━━ Exercise materials

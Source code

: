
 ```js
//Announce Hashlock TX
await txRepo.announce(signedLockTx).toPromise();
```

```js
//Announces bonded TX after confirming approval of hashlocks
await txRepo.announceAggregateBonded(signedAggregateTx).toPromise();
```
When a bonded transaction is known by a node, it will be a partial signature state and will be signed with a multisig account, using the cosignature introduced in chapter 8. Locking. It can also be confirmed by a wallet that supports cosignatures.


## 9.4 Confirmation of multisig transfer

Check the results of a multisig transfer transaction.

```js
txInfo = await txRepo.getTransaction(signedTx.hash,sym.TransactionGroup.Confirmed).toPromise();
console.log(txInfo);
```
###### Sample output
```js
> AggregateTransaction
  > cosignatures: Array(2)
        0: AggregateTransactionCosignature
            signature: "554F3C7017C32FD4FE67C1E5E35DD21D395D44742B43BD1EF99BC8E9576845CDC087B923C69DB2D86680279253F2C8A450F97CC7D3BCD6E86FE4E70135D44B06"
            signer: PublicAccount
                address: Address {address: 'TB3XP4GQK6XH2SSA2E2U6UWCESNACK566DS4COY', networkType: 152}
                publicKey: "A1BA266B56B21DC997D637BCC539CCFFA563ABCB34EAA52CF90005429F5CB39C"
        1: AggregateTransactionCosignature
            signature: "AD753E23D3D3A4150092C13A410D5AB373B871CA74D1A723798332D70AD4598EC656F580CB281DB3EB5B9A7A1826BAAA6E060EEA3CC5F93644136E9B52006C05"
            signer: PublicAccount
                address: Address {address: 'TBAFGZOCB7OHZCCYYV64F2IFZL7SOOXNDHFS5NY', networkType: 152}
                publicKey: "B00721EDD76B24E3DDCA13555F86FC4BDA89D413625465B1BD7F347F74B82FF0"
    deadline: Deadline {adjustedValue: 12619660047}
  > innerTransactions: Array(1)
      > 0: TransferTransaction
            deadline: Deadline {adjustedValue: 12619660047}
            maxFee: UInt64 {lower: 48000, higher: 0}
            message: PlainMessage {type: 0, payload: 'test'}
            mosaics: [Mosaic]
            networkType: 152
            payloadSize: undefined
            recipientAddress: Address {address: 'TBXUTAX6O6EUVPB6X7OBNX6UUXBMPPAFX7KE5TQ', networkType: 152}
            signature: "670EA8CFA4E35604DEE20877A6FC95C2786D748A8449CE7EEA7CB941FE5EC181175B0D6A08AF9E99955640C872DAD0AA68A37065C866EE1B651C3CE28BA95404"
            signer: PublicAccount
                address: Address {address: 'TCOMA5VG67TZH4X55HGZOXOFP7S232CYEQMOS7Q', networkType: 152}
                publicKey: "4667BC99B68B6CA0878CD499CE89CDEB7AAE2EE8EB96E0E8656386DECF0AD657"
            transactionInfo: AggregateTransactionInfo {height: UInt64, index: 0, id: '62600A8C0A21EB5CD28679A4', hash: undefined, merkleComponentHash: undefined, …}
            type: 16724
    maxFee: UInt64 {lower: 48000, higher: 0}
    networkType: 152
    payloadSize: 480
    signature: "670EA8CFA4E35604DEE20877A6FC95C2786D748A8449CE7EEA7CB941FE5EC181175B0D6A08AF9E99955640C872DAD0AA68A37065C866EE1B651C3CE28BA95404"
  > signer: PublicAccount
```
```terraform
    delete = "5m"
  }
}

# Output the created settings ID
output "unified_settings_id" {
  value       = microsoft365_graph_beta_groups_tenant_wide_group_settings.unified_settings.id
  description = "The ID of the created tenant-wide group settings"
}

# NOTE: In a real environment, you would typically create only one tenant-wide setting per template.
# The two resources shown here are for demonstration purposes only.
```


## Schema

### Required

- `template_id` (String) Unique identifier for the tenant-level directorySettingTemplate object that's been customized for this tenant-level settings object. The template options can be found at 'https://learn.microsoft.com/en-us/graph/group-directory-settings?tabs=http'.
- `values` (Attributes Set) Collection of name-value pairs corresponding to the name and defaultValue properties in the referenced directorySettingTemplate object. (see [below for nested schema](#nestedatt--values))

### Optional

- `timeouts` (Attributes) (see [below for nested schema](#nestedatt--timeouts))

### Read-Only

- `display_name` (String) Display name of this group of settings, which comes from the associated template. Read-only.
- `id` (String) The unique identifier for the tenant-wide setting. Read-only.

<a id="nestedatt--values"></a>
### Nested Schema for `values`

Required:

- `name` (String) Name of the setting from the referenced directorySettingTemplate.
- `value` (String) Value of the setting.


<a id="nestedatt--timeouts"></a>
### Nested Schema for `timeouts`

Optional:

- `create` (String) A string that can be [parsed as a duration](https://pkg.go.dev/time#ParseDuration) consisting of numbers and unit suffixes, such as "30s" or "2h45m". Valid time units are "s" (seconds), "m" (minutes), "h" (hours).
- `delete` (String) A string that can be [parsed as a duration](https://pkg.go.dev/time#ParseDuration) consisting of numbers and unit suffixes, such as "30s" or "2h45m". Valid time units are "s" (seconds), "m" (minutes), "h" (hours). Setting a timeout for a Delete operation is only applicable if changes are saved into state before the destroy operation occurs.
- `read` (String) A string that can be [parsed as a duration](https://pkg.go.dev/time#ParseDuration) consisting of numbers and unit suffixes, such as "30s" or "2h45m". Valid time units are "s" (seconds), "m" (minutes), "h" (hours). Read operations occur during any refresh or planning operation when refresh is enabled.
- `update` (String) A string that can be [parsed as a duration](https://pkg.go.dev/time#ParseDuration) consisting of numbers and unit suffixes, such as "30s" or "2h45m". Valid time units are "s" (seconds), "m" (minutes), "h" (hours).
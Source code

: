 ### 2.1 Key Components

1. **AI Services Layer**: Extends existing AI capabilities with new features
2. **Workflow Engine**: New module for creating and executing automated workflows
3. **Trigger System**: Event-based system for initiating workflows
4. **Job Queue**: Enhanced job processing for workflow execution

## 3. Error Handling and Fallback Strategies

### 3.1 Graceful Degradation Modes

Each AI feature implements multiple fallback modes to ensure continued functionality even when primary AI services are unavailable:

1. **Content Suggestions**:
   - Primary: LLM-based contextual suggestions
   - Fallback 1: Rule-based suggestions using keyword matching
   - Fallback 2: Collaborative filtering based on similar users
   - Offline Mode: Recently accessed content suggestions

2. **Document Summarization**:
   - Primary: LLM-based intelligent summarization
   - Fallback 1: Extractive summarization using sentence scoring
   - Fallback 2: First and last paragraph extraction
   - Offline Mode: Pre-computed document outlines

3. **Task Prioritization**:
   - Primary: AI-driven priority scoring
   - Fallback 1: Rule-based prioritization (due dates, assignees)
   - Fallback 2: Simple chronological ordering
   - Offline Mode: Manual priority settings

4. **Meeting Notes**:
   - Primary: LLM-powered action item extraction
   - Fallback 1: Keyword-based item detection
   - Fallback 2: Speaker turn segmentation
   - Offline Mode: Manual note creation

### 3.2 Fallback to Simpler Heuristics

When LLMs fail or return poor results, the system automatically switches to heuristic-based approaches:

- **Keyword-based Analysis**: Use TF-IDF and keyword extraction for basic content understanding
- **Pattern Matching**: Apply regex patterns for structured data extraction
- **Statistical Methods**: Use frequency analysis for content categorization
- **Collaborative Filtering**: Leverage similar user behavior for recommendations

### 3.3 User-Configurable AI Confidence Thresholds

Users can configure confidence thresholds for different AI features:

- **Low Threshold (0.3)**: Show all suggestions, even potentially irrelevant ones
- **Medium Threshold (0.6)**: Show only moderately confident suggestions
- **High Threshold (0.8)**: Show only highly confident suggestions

━━━━

What you will do: Write out all the material exactly, keeping each word.

Exercise result:
Source code

:
 ```js
//Announce Hashlock TX
await txRepo.announce(signedLockTx).toPromise();
```

```js
//Announces bonded TX after confirming approval of hashlocks
await txRepo.announceAggregateBonded(signedAggregateTx).toPromise();
```
When a bonded transaction is known by a node, it will be a partial signature state and will be signed with a multisig account, using the cosignature introduced in chapter 8. Locking. It can also be confirmed by a wallet that supports cosignatures.


## 9.4 Confirmation of multisig transfer

Check the results of a multisig transfer transaction.

```js
txInfo = await txRepo.getTransaction(signedTx.hash,sym.TransactionGroup.Confirmed).toPromise();
console.log(txInfo);
```
###### Sample output
```js
> AggregateTransaction
  > cosignatures: Array(2)
        0: AggregateTransactionCosignature
            signature: "554F3C7017C32FD4FE67C1E5E35DD21D395D44742B43BD1EF99BC8E9576845CDC087B923C69DB2D86680279253F2C8A450F97CC7D3BCD6E86FE4E70135D44B06"
            signer: PublicAccount
                address: Address {address: 'TB3XP4GQK6XH2SSA2E2U6UWCESNACK566DS4COY', networkType: 152}
                publicKey: "A1BA266B56B21DC997D637BCC539CCFFA563ABCB34EAA52CF90005429F5CB39C"
        1: AggregateTransactionCosignature
            signature: "AD753E23D3D3A4150092C13A410D5AB373B871CA74D1A723798332D70AD4598EC656F580CB281DB3EB5B9A7A1826BAAA6E060EEA3CC5F93644136E9B52006C05"
            signer: PublicAccount
                address: Address {address: 'TBAFGZOCB7OHZCCYYV64F2IFZL7SOOXNDHFS5NY', networkType: 152}
                publicKey: "B00721EDD76B24E3DDCA13555F86FC4BDA89D413625465B1BD7F347F74B82FF0"
    deadline: Deadline {adjustedValue: 12619660047}
  > innerTransactions: Array(1)
      > 0: TransferTransaction
            deadline: Deadline {adjustedValue: 12619660047}
            maxFee: UInt64 {lower: 48000, higher: 0}
            message: PlainMessage {type: 0, payload: 'test'}
            mosaics: [Mosaic]
            networkType: 152
            payloadSize: undefined
            recipientAddress: Address {address: 'TBXUTAX6O6EUVPB6X7OBNX6UUXBMPPAFX7KE5TQ', networkType: 152}
            signature: "670EA8CFA4E35604DEE20877A6FC95C2786D748A8449CE7EEA7CB941FE5EC181175B0D6A08AF9E99955640C872DAD0AA68A37065C866EE1B651C3CE28BA95404"
            signer: PublicAccount
                address: Address {address: 'TCOMA5VG67TZH4X55HGZOXOFP7S232CYEQMOS7Q', networkType: 152}
                publicKey: "4667BC99B68B6CA0878CD499CE89CDEB7AAE2EE8EB96E0E8656386DECF0AD657"
            transactionInfo: AggregateTransactionInfo {height: UInt64, index: 0, id: '62600A8C0A21EB5CD28679A4', hash: undefined, merkleComponentHash: undefined, …}
            type: 16724
    maxFee: UInt64 {lower: 48000, higher: 0}
    networkType: 152
    payloadSize: 480
    signature: "670EA8CFA4E35604DEE20877A6FC95C2786D748A8449CE7EEA7CB941FE5EC181175B0D6A08AF9E99955640C872DAD0AA68A37065C866EE1B651C3CE28BA95404"
  > signer: PublicAccount
```
```terraform
    delete = "5m"
  }
}

# Output the created settings ID
output "unified_settings_id" {
  value       = microsoft365_graph_beta_groups_tenant_wide_group_settings.unified_settings.id
  description = "The ID of the created tenant-wide group settings"
}

# NOTE: In a real environment, you would typically create only one tenant-wide setting per template.
# The two resources shown here are for demonstration purposes only.
```


## Schema

### Required

- `template_id` (String) Unique identifier for the tenant-level directorySettingTemplate object that's been customized for this tenant-level settings object. The template options can be found at 'https://learn.microsoft.com/en-us/graph/group-directory-settings?tabs=http'.
- `values` (Attributes Set) Collection of name-value pairs corresponding to the name and defaultValue properties in the referenced directorySettingTemplate object. (see [below for nested schema](#nestedatt--values))

### Optional

- `timeouts` (Attributes) (see [below for nested schema](#nestedatt--timeouts))

### Read-Only

- `display_name` (String) Display name of this group of settings, which comes from the associated template. Read-only.
- `id` (String) The unique identifier for the tenant-wide setting. Read-only.

<a id="nestedatt--values"></a>
### Nested Schema for `values`

Required:

- `name` (String) Name of the setting from the referenced directorySettingTemplate.
- `value` (String) Value of the setting.


<a id="nestedatt--timeouts"></a>
### Nested Schema for `timeouts`

Optional:

- `create` (String) A string that can be [parsed as a duration](https://pkg.go.dev/time#ParseDuration) consisting of numbers and unit suffixes, such as "30s" or "2h45m". Valid time units are "s" (seconds), "m" (minutes), "h" (hours).
- `delete` (String) A string that can be [parsed as a duration](https://pkg.go.dev/time#ParseDuration) consisting of numbers and unit suffixes, such as "30s" or "2h45m". Valid time units are "s" (seconds), "m" (minutes), "h" (hours). Setting a timeout for a Delete operation is only applicable if changes are saved into state before the destroy operation occurs.
- `read` (String) A string that can be [parsed as a duration](https://pkg.go.dev/time#ParseDuration) consisting of numbers and unit suffixes, such as "30s" or "2h45m". Valid time units are "s" (seconds), "m" (minutes), "h" (hours). Read operations occur during any refresh or planning operation when refresh is enabled.
- `update` (String) A string that can be [parsed as a duration](https://pkg.go.dev/time#ParseDuration) consisting of numbers and unit suffixes, such as "30s" or "2h45m". Valid time units are "s" (seconds), "m" (minutes), "h" (hours).
Source code

: ### 2.1 Key Components

1. **AI Services Layer**: Extends existing AI capabilities with new features
2. **Workflow Engine**: New module for creating and executing automated workflows
3. **Trigger System**: Event-based system for initiating workflows
4. **Job Queue**: Enhanced job processing for workflow execution

## 3. Error Handling and Fallback Strategies

### 3.1 Graceful Degradation Modes

Each AI feature implements multiple fallback modes to ensure continued functionality even when primary AI services are unavailable:

1. **Content Suggestions**:
   - Primary: LLM-based contextual suggestions
   - Fallback 1: Rule-based suggestions using keyword matching
   - Fallback 2: Collaborative filtering based on similar users
   - Offline Mode: Recently accessed content suggestions

2. **Document Summarization**:
   - Primary: LLM-based intelligent summarization
   - Fallback 1: Extractive summarization using sentence scoring
   - Fallback 2: First and last paragraph extraction
   - Offline Mode: Pre-computed document outlines

3. **Task Prioritization**:
   - Primary: AI-driven priority scoring
   - Fallback 1: Rule-based prioritization (due dates, assignees)
   - Fallback 2: Simple chronological ordering
   - Offline Mode: Manual priority settings

4. **Meeting Notes**:
   - Primary: LLM-powered action item extraction
   - Fallback 1: Keyword-based item detection
   - Fallback 2: Speaker turn segmentation
   - Offline Mode: Manual note creation

### 3.2 Fallback to Simpler Heuristics

When LLMs fail or return poor results, the system automatically switches to heuristic-based approaches:

- **Keyword-based Analysis**: Use TF-IDF and keyword extraction for basic content understanding
- **Pattern Matching**: Apply regex patterns for structured data extraction
- **Statistical Methods**: Use frequency analysis for content categorization
- **Collaborative Filtering**: Leverage similar user behavior for recommendations

### 3.3 User-Configurable AI Confidence Thresholds

Users can configure confidence thresholds for different AI features:

- **Low Threshold (0.3)**: Show all suggestions, even potentially irrelevant ones
- **Medium Threshold (0.6)**: Show only moderately confident suggestions
- **High Threshold (0.8)**: Show only highly confident suggestions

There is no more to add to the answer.